The Fate of Kobboltozo.

From: Kobboltozo: A Sequel to the Last of the Huggermuggers (1869)
Author: Christopher Pearse Cranch
Published: Lee and Shepard 1869 Boston

CHAPTER FOURTEEN.

THE FATE OF KOBBOLTOZO.

  AND now you must hear the strangest part of my narrative,” said the carpenter.

  “It relates to Kobboltozo. As I drew near our island, the wind took me to a part of it where I had never been, and I was obliged to moor my little bark under some steep rocks. There I found one of those caves, of which our island seems to be so full, and far in its deepest recesses I saw—what remains of Kobboltozo.’’
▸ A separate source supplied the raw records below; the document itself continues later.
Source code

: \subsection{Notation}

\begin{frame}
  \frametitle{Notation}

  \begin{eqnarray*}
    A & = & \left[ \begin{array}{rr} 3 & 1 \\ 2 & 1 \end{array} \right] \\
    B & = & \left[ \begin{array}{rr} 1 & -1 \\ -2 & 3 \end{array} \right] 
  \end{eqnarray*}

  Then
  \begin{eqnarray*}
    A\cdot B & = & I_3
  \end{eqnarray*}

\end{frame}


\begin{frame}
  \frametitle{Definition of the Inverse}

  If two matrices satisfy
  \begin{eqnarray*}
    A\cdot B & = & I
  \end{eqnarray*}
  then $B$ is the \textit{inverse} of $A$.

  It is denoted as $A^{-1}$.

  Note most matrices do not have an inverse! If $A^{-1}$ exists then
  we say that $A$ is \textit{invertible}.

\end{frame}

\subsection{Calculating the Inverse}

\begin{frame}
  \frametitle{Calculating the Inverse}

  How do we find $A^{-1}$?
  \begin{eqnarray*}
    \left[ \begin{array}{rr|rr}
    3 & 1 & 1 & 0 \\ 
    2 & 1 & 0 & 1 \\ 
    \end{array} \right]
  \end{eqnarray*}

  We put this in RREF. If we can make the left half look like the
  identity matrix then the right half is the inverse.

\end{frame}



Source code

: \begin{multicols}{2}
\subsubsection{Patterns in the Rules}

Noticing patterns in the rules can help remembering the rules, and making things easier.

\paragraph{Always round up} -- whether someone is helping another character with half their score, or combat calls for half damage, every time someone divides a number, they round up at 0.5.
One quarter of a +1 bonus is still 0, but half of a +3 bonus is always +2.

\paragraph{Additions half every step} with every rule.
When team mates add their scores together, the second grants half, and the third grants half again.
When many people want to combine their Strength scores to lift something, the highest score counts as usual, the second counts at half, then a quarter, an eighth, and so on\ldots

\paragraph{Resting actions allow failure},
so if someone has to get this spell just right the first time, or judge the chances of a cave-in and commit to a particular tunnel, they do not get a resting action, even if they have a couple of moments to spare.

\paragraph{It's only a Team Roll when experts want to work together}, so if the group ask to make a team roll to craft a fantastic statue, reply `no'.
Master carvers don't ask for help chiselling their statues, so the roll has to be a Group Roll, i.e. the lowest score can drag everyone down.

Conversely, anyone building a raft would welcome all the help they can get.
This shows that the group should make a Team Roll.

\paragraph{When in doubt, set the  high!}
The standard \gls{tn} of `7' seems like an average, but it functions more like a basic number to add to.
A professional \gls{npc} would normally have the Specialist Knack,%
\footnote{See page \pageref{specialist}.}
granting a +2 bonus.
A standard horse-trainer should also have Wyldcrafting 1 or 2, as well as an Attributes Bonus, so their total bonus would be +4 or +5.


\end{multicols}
  “Is he dead, then?” they asked.

  “No—on the contrary he is living in a state of the most perfect contentment with himself and every thing else. He has found at last, he thinks, the giant’s shell-fish. And a wonderful shell-fish indeed it must be—though its effects are rather different from what might be expected. Kobboltozo lives in that dim cave, and does nothing but eat oysters and smile at his reflection in the water, and strut up and down like a peacock—for he imagines that he is growing larger and handsomer every day. But the wonderful part of it is that, really, instead of getting hold of the genuine article, he feeds on something possessing just the opposite quality. He is in reality growing rapidly smaller and more disproportioned, instead of larger and shapelier. His head remains its original size, while his legs seem to be dwindling to mere spider’s legs!

  “And what do you think he was doing when I first discovered him? He was standing on a huge pyramid of empty oyster shells, in the attitude of some mighty sultan, with the whole world beneath him as his obedient slave, and soliloquizing in this way:—

  ‘Having risen to these magnificent heights of power, I shall grow to still greater. This island shall be subject to our will. But this island shall be no more than our footstool; our power shall extend to other lands—a world of serfs shall do us reverence. We shall’—

  “Here,” said Hammawhaxo, “his majesty, the cobbler, discovered me, and recognized his old comrade.

  ‘Hah!’ he cried, ‘this low—born slave, this son of the hammer and saw! we knew him once, methinks —he, shall be our grand vizier, our minister of state, for the fellow has been serviceable to me. Approach, carpenter, and receive the honor we intend for thee!’

  “‘Come, old Kobb,’ said I, ‘leave these ridiculous airs—you are no more a king than I am. Come down from that pile of oyster shells, and take your hat and come with me. Leave this dark cavern, where you have no companions but bats, water—rats, and seabirds, and let’s go back to our village.’

  “‘Your village, not mine,’ said Kobboltozo, “no miserable dwarfs for me—let them perish— let them waste away with fevers— let them kill one another—let them lose themselves in caves and holes of the earth. What care I! We will invoke the gnomes or the mermen, and they will bring us a ship—we will invade other countries, and bring back their nobles and their fair women captives, and found a new government here’—

  “He was going on in this strain, when I again interrupted him, by proposing that he should come with me; that I had a vessel all ready.

  “He shook his head and smiled, and looked at me with majestic contempt. ‘Some day,’ he said, ‘we shall come, and you will recognize us as your giant king—for the present, it pleases our sovereign will to remain here!’

  “Finding it useless to reason with him, I was obliged to abandon him to his fate.

  “So there the infatuated fellow remains, eating his oysters, and dwindling away to a mere insect. In a year from this time, I calculate that he will be just about the size of a pin’s head.”